Hadrian’s Wall

The Roman Wall—the Wall of Agricola—the Wall of Hadrian—the Wall of Severus—the Picts’ Wall—the Wall, are various names by which the remains of a mighty monument of the Romans in England are called by various writers. William Hutton, the liveliest and the least pedantic of antiquarians, who at seventy-eight years of age twice traversed the whole length of the Roman Wall, denominates it “one of the grandest works of human labour, performed by the greatest nation upon earth.” From a point on the river Tyne, between Newcastle and North Shields, to Boulness on the Solway Frith, a distance of nearly eighty miles, have the remains of this wall been distinctly traced. It was the great artificial boundary of Roman England from sea to sea; a barrier raised against the irruptions of the fierce and unconquerable race of the Caledonians upon the fertile South, which had received the Roman yoke, and rested in safety under the Roman military protection. The Wall, speaking popularly, consists of three distinct works, which by some are ascribed to the successive operations of Agricola, of Hadrian (Figs. 144, 145), and of Severus. The Wall of Antoninus (Figs. 146, 147), now called Grimes Dyke, was a more northerly entrenchment, extending from the Clyde to the Forth; but this rampart was abandoned during subsequent years of the Roman occupation, and the boundary between the Solway Frith and the German Ocean, which we are now describing, was strengthened and perfected by every exertion of labour and skill. Hutton may probably have assigned particular portions of the work to particular periods upon insufficient evidence, but he has described the works as they appeared forty years ago better than any other writer, because he described from actual observation. We shall, therefore, adopt his general account of the wall, before proceeding to notice any remarkable features of this monument.

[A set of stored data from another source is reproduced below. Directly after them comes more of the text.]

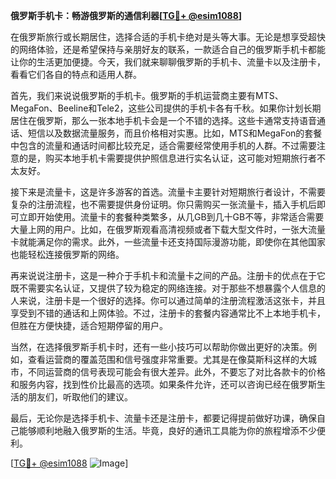 **俄罗斯手机卡：畅游俄罗斯的通信利器[[TG💪+ @esim1088](https://t.me/s/esim1088)]**

在俄罗斯旅行或长期居住，选择合适的手机卡绝对是头等大事。无论是想享受超快的网络体验，还是希望保持与亲朋好友的联系，一款适合自己的俄罗斯手机卡都能让你的生活更加便捷。今天，我们就来聊聊俄罗斯的手机卡、流量卡以及注册卡，看看它们各自的特点和适用人群。

首先，我们来说说俄罗斯的手机卡。俄罗斯的手机运营商主要有MTS、MegaFon、Beeline和Tele2，这些公司提供的手机卡各有千秋。如果你计划长期居住在俄罗斯，那么一张本地手机卡会是一个不错的选择。这些卡通常支持语音通话、短信以及数据流量服务，而且价格相对实惠。比如，MTS和MegaFon的套餐中包含的流量和通话时间都比较充足，适合需要经常使用手机的人群。不过需要注意的是，购买本地手机卡需要提供护照信息进行实名认证，这可能对短期旅行者不太友好。

接下来是流量卡，这是许多游客的首选。流量卡主要针对短期旅行者设计，不需要复杂的注册流程，也不需要提供身份证明。你只需购买一张流量卡，插入手机后即可立即开始使用。流量卡的套餐种类繁多，从几GB到几十GB不等，非常适合需要大量上网的用户。比如，在俄罗斯观看高清视频或者下载大型文件时，一张大流量卡就能满足你的需求。此外，一些流量卡还支持国际漫游功能，即使你在其他国家也能轻松连接俄罗斯的网络。

再来说说注册卡，这是一种介于手机卡和流量卡之间的产品。注册卡的优点在于它既不需要实名认证，又提供了较为稳定的网络连接。对于那些不想暴露个人信息的人来说，注册卡是一个很好的选择。你可以通过简单的注册流程激活这张卡，并且享受到不错的通话和上网体验。不过，注册卡的套餐内容通常比不上本地手机卡，但胜在方便快捷，适合短期停留的用户。

当然，在选择俄罗斯手机卡时，还有一些小技巧可以帮助你做出更好的决策。例如，查看运营商的覆盖范围和信号强度非常重要。尤其是在像莫斯科这样的大城市，不同运营商的信号表现可能会有很大差异。此外，不要忘了对比各款卡的价格和服务内容，找到性价比最高的选项。如果条件允许，还可以咨询已经在俄罗斯生活的朋友们，听取他们的建议。

最后，无论你是选择手机卡、流量卡还是注册卡，都要记得提前做好功课，确保自己能够顺利地融入俄罗斯的生活。毕竟，良好的通讯工具能为你的旅程增添不少便利。

[[TG💪+ @esim1088](https://t.me/s/esim1088) ![Image](https://i.postimg.cc/4NQfJmqS/Snipaste-2025-05-13-00-14-12.png)]
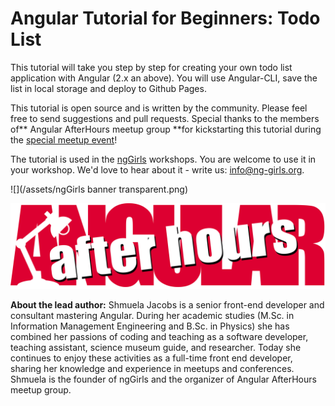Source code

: # Angular Tutorial for Beginners: Todo List

This tutorial will take you step by step for creating your own todo list application with Angular \(2.x an above\). You will use Angular-CLI, save the list in local storage and deploy to Github Pages.

This tutorial is open source and is written by the community. Please feel free to send suggestions and pull requests. Special thanks to the members of** Angular AfterHours meetup group **for kickstarting this tutorial during the [special meetup event](http://www.meetup.com/Angular-AfterHours/events/235151422/)!

The tutorial is used in the [ngGirls](http://ng-girls.org) workshops. You are welcome to use it in your workshop. We'd love to hear about it - write us: [info@ng-girls.org](/mailto:info@ng-girls.org).

![](/assets/ngGirls banner transparent.png)

![](/assets/slogen.png)

**About the lead author:** Shmuela Jacobs is a senior front-end developer and consultant mastering Angular. During her academic studies \(M.Sc. in Information Management Engineering and B.Sc. in Physics\) she has combined her passions of coding and teaching as a software developer, teaching assistant, science museum guide, and researcher. Today she continues to enjoy these activities as a full-time front end developer, sharing her knowledge and experience in meetups and conferences. Shmuela is the founder of ngGirls and the organizer of Angular AfterHours meetup group. 

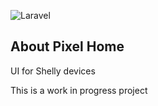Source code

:
![Laravel](https://github.com/tuxonice/pixel-home/workflows/tests/badge.svg?branch=upgrade/laravel-8)

## About Pixel Home

UI for Shelly devices

This is a work in progress project
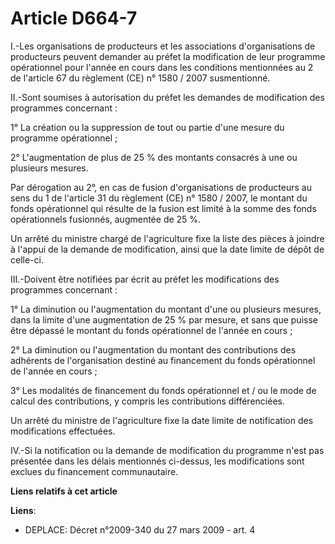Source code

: # Article D664-7

I.-Les organisations de producteurs et les associations d'organisations de producteurs peuvent demander au préfet la
modification de leur programme opérationnel pour l'année en cours dans les conditions mentionnées au 2 de l'article 67 du
règlement (CE) n° 1580 / 2007 susmentionné. 

II.-Sont soumises à autorisation du préfet les demandes de modification des programmes concernant : 

1° La création ou la suppression de tout ou partie d'une mesure du programme opérationnel ; 

2° L'augmentation de plus de 25 % des montants consacrés à une ou plusieurs mesures. 

Par dérogation au 2°, en cas de fusion d'organisations de producteurs au sens du 1 de l'article 31 du règlement (CE) n°
1580 / 2007, le montant du fonds opérationnel qui résulte de la fusion est limité à la somme des fonds opérationnels
fusionnés, augmentée de 25 %. 

Un arrêté du ministre chargé de l'agriculture fixe la liste des pièces à joindre à l'appui de la demande de modification,
ainsi que la date limite de dépôt de celle-ci. 

III.-Doivent être notifiées par écrit au préfet les modifications des programmes concernant : 

1° La diminution ou l'augmentation du montant d'une ou plusieurs mesures, dans la limite d'une augmentation de 25 % par
mesure, et sans que puisse être dépassé le montant du fonds opérationnel de l'année en cours ; 

2° La diminution ou l'augmentation du montant des contributions des adhérents de l'organisation destiné au financement du
fonds opérationnel de l'année en cours ; 

3° Les modalités de financement du fonds opérationnel et / ou le mode de calcul des contributions, y compris les
contributions différenciées. 

Un arrêté du ministre de l'agriculture fixe la date limite de notification des modifications effectuées. 

IV.-Si la notification ou la demande de modification du programme n'est pas présentée dans les délais mentionnés ci-dessus,
les modifications sont exclues du financement communautaire.

**Liens relatifs à cet article**

**Liens**:

  - DEPLACE: Décret n°2009-340 du 27 mars 2009 - art. 4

“There were four different works in this grand barrier, performed by three personages, and at different periods. I will measure them from south to north, describe them distinctly, and appropriate each part to its proprietor; for, although every part is dreadfully mutilated, yet, by selecting the best of each, we easily form a whole; from what is, we can nearly tell what was. We must take our dimensions from the original surface of the ground.

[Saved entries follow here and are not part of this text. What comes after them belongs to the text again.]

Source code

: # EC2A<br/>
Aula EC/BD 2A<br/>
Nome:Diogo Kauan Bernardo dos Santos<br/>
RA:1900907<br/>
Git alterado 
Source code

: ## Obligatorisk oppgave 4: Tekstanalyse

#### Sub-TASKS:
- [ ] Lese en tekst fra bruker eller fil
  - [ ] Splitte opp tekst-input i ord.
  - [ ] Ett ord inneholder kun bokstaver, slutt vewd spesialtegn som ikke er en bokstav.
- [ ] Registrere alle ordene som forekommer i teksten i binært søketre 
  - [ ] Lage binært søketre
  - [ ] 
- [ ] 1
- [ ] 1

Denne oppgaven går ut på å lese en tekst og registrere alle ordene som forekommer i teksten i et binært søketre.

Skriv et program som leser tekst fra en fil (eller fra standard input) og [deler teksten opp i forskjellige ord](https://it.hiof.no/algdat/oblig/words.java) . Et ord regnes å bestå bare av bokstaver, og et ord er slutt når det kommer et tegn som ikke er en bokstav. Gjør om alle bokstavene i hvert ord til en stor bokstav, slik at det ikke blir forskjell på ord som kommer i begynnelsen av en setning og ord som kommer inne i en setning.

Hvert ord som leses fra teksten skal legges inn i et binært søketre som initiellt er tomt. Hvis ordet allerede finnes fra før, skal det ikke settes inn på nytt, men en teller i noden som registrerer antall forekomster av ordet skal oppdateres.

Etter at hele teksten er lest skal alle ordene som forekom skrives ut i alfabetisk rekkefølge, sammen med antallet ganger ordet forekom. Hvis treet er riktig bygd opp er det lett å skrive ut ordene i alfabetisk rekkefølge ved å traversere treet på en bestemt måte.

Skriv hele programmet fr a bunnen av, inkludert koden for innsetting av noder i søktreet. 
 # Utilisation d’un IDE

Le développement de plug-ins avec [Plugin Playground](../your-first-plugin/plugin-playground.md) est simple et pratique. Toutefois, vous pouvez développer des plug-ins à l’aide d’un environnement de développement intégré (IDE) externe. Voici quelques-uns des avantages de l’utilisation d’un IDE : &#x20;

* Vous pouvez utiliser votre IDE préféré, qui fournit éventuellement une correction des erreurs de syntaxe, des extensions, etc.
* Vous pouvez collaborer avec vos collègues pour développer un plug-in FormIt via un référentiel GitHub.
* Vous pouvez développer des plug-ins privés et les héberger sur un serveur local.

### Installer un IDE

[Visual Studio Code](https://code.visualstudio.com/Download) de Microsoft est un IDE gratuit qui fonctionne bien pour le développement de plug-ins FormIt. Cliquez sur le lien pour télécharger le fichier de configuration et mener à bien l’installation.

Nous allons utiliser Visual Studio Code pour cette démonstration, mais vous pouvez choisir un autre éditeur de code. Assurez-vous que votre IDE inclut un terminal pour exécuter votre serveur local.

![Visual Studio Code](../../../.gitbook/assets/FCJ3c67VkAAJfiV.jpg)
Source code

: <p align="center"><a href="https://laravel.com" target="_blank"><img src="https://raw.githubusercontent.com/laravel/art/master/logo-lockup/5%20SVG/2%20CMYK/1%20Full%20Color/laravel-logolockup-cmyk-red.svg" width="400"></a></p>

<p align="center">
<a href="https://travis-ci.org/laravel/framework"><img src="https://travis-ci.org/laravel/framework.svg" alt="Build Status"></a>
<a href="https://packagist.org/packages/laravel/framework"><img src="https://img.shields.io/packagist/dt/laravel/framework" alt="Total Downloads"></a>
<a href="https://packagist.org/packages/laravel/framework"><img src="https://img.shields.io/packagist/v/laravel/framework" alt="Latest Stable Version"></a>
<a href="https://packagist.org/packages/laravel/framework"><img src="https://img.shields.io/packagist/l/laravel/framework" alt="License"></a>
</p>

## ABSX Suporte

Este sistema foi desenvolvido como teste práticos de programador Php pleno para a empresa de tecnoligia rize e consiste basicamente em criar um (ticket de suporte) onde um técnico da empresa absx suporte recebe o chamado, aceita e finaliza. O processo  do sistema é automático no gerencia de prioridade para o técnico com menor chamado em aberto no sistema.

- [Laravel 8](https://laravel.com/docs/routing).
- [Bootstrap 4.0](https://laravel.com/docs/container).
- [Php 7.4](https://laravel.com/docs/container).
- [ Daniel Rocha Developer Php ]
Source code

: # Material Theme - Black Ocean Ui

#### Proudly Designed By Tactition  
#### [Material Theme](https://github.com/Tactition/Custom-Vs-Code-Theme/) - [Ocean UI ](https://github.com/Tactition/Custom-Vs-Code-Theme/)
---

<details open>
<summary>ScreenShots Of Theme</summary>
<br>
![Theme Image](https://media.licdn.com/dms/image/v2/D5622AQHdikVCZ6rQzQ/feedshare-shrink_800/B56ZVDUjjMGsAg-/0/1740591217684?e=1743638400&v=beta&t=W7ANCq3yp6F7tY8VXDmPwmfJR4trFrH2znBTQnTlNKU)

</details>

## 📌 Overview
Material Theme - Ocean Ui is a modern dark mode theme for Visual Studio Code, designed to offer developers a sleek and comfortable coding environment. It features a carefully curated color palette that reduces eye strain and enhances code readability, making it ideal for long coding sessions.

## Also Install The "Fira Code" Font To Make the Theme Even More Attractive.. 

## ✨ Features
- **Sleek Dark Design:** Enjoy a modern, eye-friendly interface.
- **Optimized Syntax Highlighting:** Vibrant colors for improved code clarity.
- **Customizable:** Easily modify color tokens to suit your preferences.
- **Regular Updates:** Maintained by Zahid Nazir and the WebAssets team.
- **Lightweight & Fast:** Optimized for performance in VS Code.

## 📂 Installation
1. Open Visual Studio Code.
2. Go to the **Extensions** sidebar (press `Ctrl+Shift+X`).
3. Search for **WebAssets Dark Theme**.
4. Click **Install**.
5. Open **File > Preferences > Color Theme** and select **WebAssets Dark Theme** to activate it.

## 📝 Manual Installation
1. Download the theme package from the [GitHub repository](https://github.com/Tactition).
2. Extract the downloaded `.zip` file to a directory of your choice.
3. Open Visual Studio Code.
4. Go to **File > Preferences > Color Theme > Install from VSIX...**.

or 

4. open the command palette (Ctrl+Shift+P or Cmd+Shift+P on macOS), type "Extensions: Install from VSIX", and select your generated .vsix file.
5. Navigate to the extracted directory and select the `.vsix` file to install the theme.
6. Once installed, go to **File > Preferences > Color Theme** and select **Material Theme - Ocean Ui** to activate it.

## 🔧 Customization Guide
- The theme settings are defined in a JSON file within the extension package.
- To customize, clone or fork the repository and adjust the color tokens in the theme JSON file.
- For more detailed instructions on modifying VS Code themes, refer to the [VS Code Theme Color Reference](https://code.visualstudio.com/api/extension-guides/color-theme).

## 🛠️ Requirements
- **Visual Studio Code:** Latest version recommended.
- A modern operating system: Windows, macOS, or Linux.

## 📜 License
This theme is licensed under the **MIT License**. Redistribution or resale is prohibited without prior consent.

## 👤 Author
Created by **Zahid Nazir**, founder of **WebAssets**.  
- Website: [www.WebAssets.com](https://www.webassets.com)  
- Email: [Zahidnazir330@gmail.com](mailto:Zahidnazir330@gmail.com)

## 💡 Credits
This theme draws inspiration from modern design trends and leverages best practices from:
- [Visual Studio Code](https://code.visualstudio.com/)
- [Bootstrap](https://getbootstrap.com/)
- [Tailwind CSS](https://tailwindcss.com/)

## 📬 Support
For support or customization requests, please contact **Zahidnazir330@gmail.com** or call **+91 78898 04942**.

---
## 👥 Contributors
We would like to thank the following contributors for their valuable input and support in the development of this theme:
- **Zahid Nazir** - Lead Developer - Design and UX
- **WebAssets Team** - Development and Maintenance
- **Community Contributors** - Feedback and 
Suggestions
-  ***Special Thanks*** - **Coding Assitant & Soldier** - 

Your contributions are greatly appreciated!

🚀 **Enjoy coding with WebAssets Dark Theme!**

“Let us suppose a ditch, like that at the foot of a quickset-hedge, three or four feet deep, and as wide. A bank rising from it ten feet high, and thirty wide in the base; this, with the ditch, will give us a rise of thirteen feet at least. The other side of the bank sinks into a ditch ten feet deep, and fifteen wide, which gives the North side of this bank a declivity of twenty feet. A small part of the soil thrown out on the north side of this fifteen-feet ditch, forms a bank three feet high and six wide, which gives an elevation from the bottom of the ditch of thirteen feet. Thus our two ditches and two mounds, sufficient to keep out every rogue but he who was determined not to be kept out, were the work of Agricola.

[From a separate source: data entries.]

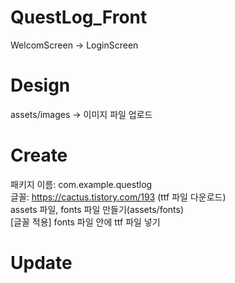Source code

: # QuestLog_Front
WelcomScreen -> LoginScreen </br>
# Design
assets/images -> 이미지 파일 업로드
</br>
# Create
패키지 이름: com.example.questlog</br>
글꼴: https://cactus.tistory.com/193 (ttf 파일 다운로드) </br>
assets 파일, fonts 파일 만들기(assets/fonts) </br>
[글꼴 적용] fonts 파일 안에 ttf 파일 넣기

# Update
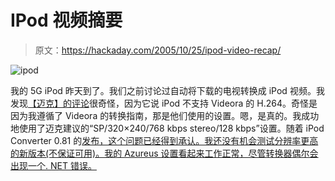 # IPod 视频摘要

> 原文：<https://hackaday.com/2005/10/25/ipod-video-recap/>

![ipod](img/25dfc02e7e6d6f32ba7f5884f6129611.png)

我的 5G iPod 昨天到了。我们之前讨论过自动将下载的电视转换成 iPod 视频。我发现[【迈克】的评论](http://www.hackaday.com/entry/1234000100064041/#c534629)很奇怪，因为它说 iPod 不支持 Videora 的 H.264。奇怪是因为我遵循了 Videora 的转换指南，那是他们使用的设置。嗯，是真的。我成功地使用了迈克建议的“SP/320×240/768 kbps stereo/128 kbps”设置。随着 iPod Converter 0.81 的[发布，这个问题已经得到承认。我还没有机会测试分辨率更高的新版本(不保证可用)。我的 Azureus 设置看起来工作正常，尽管转换器偶尔会出现一个. NET 错误。](http://www.pspvideo9.com/forums/viewtopic.php?t=2204)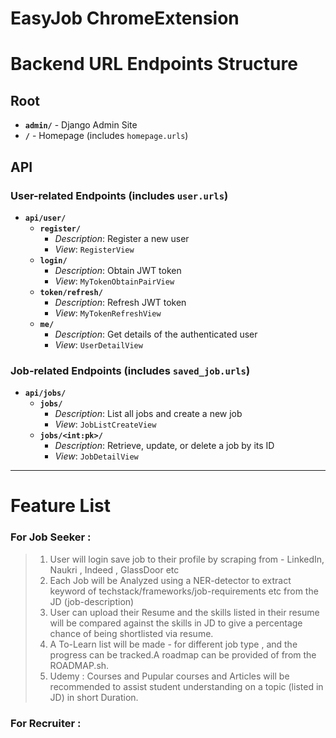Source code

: # EasyJob ChromeExtension





# Backend URL Endpoints Structure

## Root
- **`admin/`** - Django Admin Site
- **`/`** - Homepage (includes `homepage.urls`)

## API

### User-related Endpoints (includes `user.urls`)
- **`api/user/`**
  - **`register/`**
    - *Description*: Register a new user
    - *View*: `RegisterView`
  - **`login/`**
    - *Description*: Obtain JWT token
    - *View*: `MyTokenObtainPairView`
  - **`token/refresh/`**
    - *Description*: Refresh JWT token
    - *View*: `MyTokenRefreshView`
  - **`me/`**
    - *Description*: Get details of the authenticated user
    - *View*: `UserDetailView`

### Job-related Endpoints (includes `saved_job.urls`)
- **`api/jobs/`**
  - **`jobs/`**
    - *Description*: List all jobs and create a new job
    - *View*: `JobListCreateView`
  - **`jobs/<int:pk>/`**
    - *Description*: Retrieve, update, or delete a job by its ID
    - *View*: `JobDetailView`

---

# Feature List 
### For Job Seeker :
> 1. User will login save job to their profile by scraping from - LinkedIn, Naukri , Indeed , GlassDoor etc
> 2. Each Job will be Analyzed using a NER-detector to extract keyword of techstack/frameworks/job-requirements etc from the JD (job-description)
> 3. User can upload their Resume and the skills listed in their resume will be compared against the skills in JD to give a percentage chance of being shortlisted via resume.
> 4. A To-Learn list will be made - for different job type , and the progress can be tracked.A roadmap can be provided of from the ROADMAP.sh.
> 5. Udemy : Courses and Pupular courses and Articles will be recommended to assist student understanding on a topic (listed in JD) in short Duration.

### For Recruiter :
  
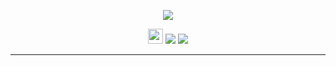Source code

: <p align="center"><img src="https://cdn.rawgit.com/arcticicestudio/nord-highlightjs/develop/assets/nord-highlightjs-banner.svg"/></p>

<p align="center"></a> <img src="https://assets-cdn.github.com/favicon.ico" width=24 height=24/> <a href="https://github.com/arcticicestudio/nord-highlightjs/releases/latest"><img src="https://img.shields.io/github/release/arcticicestudio/nord-highlightjs.svg?style=flat-square"/></a> <a href="https://github.com/arcticicestudio/nord/releases/tag/v0.2.0"><img src="https://img.shields.io/badge/Nord-v0.2.0-88C0D0.svg?style=flat-square"/></a></p>

---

“The works of Hadrian invariably join those of Agricola. They always correspond together, as beautiful parallel lines. Close to the north side of the little bank I last described, Hadrian sunk a ditch twenty-four feet wide, and twelve below the surface of the ground, which, added to Agricola’s three-feet bank, forms a declivity of fifteen feet on the south, and on the north twelve. Then follows a plain of level ground, twenty-four yards over, and a bank exactly the same as Agricola’s, ten feet high, and thirty in the base; and then he finishes, as his predecessor began, with a small ditch of three or four feet.

“Thus the two works exactly coincide; and must, when complete, have been most grand and beautiful. Agricola’s works cover about fifty-two feet, and Hadrian’s about eighty-one; but this will admit of some variation.

“Severus’s works run nearly parallel with the other two; lie on the north, never far distant; but may be said always to keep them in view, running a course that best suited the judgment of the maker. The nearest distance is about twenty yards, and greatest near a mile; the medium, forty or fifty yards.

“They consist of a stone wall eight feet thick, twelve high, and four the battlements; with a ditch to the north, as near as convenient, thirty-six feet wide and fifteen deep. To the wall were added, at unequal distances, a number of stations, or cities, said to be eighteen, which is not perfectly true; eighty-one castles, and three hundred and thirty castelets, or turrets, which, I believe, is true: all joining the wall.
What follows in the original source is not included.